SUPPLIED MATERIAL:

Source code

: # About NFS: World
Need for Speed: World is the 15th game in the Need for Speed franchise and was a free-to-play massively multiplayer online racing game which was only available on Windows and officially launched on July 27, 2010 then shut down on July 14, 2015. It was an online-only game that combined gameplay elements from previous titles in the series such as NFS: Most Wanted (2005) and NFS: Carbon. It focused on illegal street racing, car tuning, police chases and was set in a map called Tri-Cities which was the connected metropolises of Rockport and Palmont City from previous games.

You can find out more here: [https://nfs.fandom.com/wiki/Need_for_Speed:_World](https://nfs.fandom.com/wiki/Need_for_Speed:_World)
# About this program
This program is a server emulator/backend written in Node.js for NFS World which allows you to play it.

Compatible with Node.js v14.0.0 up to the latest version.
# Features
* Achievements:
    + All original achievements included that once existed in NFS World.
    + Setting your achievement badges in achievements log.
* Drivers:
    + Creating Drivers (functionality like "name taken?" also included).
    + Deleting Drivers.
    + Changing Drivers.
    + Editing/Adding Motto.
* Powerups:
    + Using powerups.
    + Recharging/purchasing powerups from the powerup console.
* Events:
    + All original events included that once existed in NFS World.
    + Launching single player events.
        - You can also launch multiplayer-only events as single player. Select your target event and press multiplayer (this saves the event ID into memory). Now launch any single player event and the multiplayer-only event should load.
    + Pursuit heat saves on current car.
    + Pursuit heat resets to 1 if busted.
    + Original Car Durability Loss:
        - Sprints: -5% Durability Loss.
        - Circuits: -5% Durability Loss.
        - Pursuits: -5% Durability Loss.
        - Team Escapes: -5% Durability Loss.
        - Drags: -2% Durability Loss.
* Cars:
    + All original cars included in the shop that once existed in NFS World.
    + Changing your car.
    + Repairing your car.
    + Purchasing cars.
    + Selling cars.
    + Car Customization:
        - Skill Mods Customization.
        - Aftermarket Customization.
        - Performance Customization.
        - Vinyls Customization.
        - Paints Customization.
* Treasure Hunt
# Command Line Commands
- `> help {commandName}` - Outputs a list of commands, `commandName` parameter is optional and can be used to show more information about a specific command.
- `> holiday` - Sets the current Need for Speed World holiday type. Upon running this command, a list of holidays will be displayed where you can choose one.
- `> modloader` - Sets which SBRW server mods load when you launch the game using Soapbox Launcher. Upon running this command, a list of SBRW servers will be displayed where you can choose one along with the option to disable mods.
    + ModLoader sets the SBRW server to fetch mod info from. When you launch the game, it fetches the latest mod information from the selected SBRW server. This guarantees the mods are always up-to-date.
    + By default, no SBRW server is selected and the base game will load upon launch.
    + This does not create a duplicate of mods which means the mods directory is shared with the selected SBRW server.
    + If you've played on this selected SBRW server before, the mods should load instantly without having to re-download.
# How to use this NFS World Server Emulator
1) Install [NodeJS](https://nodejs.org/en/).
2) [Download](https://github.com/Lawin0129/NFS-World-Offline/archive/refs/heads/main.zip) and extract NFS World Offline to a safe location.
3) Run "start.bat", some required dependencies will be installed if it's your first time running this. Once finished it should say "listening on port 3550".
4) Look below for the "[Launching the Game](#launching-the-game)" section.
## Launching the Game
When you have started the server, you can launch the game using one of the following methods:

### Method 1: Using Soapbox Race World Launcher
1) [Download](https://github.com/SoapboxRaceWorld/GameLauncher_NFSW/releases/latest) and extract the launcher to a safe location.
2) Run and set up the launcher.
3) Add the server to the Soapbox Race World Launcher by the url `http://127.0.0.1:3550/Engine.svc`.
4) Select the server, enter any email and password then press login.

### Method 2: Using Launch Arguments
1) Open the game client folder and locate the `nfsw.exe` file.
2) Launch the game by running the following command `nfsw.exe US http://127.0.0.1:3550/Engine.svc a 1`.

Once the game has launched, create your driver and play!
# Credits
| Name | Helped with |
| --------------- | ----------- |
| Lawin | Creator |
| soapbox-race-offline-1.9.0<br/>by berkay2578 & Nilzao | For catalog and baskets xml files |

WHAT IS BEING ASKED: Include both ends. Return the line holding "Lawin | Creator |" and all lines after it in the records above, exactly as written.

RESULT OF THE EXERCISE:
| Lawin | Creator |
| soapbox-race-offline-1.9.0<br/>by berkay2578 & Nilzao | For catalog and baskets xml files |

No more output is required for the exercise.